O conto "Entre Segundos"

 
     Meus olhos cheios de lágrimas estão fixos na figura decrépita na cama. No rosto do velho, um sorriso. Um sorriso imóvel. Como todo o resto. Mesmo assim, eu não queria deixá-lo ir.
     Quando era menino, em uma noite de brincadeira particularmente divertida, ficou tarde e meu pai me chamou para ir dormir. Naturalmente, eu não quis. Não houve argumento que o convencesse, todavia, e logo eu estava na cama, de braços cruzados, com ele colocando as cobertas em cima de mim. “Não é justo”, resmunguei, fazendo bico, “quando a gente está no melhor da brincadeira, é hora de dormir. O tempo acaba tão rápido”. Meu pai parou, hesitou e balançou a cabeça, dizendo apenas que “você tem que se organizar, só isso”.
     Reclamei, então: “Ah. Queria mais tempo pra brincar”. Meu pai ergueu as sobrancelhas, olhou sobre os ombros para ter certeza que minha mãe não estivesse por perto e, chegando bem pertinho, me cochichou: “Se não contar para a sua mãe, eu te ensino como”. Claro que eu concordei — os olhos brilhando com a promessa.
     “Você tem que ficar sem se mexer, respirar bem fundo e prender a respiração, apertar os olhos bem forte, cruzar o máximo de dedos que você puder e se encolher o máximo que conseguir. Então o tempo vai parar, enquanto você ficar assim. E se você praticar bastante, não vai precisar fazer mais nada disso.”
     Ele me deu um beijo na testa, apagou a luz e foi dormir. Eu comecei a praticar naquela mesma noite. Olhei a hora no meu rádio-relógio e fiz tudo o que meu pai me disse. Logo descobri que não conseguia segurar o fôlego nem por um minuto sequer. O tempo realmente parecia não passar naquela posição desconfortável, mas eu precisava saber.
     No dia seguinte, durante o almoço, perguntei para meu pai como faria para saber se o tempo realmente estava parado. Mais tarde naquele dia, ele me mostrou como eu fazia para ligar a função de cronômetro do rádio-relógio. Naquela noite, antes de dormir, eu acionei o relógio e assumi a desengonçada posição para parar o tempo. Fechei os olhos com o relógio marcando sete segundos.
     Contei em silêncio o tempo em que conseguia prender a respiração. Encolhido daquele jeito, não aguentava mais do que trinta segundos. Soltando o ar dos pulmões, abri os olhos para saber se o cronômetro havia corrido durante aquele tempo. Já suspeitava que meu pai estava me enganando, como fazem os adultos para burlar a manha infantil com alguma estória que estimulasse a imaginação.

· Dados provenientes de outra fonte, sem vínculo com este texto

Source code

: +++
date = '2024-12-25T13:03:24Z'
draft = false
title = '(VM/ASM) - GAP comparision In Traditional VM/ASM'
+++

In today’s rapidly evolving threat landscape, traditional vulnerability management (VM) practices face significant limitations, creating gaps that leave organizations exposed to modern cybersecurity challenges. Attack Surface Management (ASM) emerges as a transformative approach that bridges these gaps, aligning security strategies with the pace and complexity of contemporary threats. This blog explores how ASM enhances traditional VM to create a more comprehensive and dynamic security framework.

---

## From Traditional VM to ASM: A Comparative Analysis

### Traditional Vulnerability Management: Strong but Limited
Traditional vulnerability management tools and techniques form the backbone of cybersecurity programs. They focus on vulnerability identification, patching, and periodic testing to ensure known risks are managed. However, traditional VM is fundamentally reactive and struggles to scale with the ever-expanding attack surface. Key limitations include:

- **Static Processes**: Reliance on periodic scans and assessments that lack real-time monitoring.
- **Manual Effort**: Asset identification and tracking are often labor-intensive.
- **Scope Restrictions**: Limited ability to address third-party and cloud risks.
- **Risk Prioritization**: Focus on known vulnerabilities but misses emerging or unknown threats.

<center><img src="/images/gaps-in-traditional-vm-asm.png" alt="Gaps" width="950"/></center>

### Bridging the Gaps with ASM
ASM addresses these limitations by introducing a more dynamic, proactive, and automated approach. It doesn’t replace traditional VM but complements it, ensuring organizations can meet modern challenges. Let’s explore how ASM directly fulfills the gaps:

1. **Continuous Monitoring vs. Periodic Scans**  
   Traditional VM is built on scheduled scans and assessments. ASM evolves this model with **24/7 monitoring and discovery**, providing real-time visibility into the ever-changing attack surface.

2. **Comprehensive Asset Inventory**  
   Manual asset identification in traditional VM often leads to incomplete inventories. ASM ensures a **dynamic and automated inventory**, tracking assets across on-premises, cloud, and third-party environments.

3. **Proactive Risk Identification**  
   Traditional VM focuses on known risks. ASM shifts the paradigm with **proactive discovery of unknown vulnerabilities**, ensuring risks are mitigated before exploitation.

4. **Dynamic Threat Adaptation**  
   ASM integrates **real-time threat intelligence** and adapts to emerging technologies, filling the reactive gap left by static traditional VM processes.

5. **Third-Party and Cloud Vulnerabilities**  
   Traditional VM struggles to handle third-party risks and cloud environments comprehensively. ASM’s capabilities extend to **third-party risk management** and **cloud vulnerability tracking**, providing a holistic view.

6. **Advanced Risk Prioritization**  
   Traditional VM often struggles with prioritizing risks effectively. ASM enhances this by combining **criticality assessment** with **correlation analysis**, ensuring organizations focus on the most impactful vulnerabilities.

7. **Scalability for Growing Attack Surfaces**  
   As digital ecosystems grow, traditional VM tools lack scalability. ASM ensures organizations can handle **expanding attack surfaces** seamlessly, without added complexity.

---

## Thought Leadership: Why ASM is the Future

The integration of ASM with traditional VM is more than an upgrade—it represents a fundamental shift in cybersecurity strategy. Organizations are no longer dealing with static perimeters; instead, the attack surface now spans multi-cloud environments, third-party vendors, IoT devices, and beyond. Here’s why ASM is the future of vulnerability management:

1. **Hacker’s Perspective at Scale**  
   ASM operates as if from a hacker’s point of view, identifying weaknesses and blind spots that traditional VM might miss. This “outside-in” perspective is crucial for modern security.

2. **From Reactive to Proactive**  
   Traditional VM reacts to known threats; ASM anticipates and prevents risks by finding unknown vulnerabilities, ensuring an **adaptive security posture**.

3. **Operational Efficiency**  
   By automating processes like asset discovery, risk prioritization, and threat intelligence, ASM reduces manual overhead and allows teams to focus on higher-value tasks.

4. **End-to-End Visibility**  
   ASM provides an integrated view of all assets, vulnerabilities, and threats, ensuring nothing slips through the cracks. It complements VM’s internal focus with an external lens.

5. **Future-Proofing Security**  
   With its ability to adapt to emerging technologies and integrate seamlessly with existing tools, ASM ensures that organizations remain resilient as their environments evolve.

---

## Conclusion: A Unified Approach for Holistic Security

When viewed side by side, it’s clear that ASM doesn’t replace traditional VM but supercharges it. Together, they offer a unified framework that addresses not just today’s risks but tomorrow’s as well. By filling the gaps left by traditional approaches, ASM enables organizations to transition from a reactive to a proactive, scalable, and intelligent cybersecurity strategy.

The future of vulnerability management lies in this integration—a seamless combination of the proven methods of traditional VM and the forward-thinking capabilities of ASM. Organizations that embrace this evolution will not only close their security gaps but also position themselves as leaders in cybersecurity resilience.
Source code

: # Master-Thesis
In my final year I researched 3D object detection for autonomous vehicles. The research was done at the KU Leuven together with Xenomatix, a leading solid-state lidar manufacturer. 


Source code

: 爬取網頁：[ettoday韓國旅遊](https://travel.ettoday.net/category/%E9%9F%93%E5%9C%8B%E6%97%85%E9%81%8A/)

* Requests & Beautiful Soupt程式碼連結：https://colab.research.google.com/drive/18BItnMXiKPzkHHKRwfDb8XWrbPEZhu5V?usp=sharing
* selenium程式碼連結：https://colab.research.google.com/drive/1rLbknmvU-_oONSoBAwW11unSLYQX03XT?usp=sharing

"Entre Segundos" é o quinto conto do livro e o segundo a se passar em épocas modernas. A estória se passa no presente, sem local definido.

É um dos dois contos escritos visando o tema do tempo com o fim de integrar a coletânea (o outro sendo "Ouroboros"), os demais tendo sido escritos antes do tema ser estabelecido. Sua conexão com o tema do Tempo é dupla: o protagonista deseja a capacidade de parar o tempo e ela lhe é ensinada pelo pai, em um contato entre gerações que é fundamental para a estória.

O conto não apenas é meu tratamento do desejo de colocar-se alheio ao tempo -- tão antigo, decerto, como o próprio conceito de tempo -- mas também de tecer pensamentos sobre capacidades sobrehumanas que eventualmente a humanidade desejou ter. Já havia feito tentativas nesse sentido com do conto "Mammon", de meu primeiro livro, em que o protagonista desenvolve uma capacidade também muito desejada pela maioria das pessoas.

O título não é apenas uma alusão ao que o protagonista almeja fazer, mas também a algo que ele aprende e que é o desfecho da narrativa.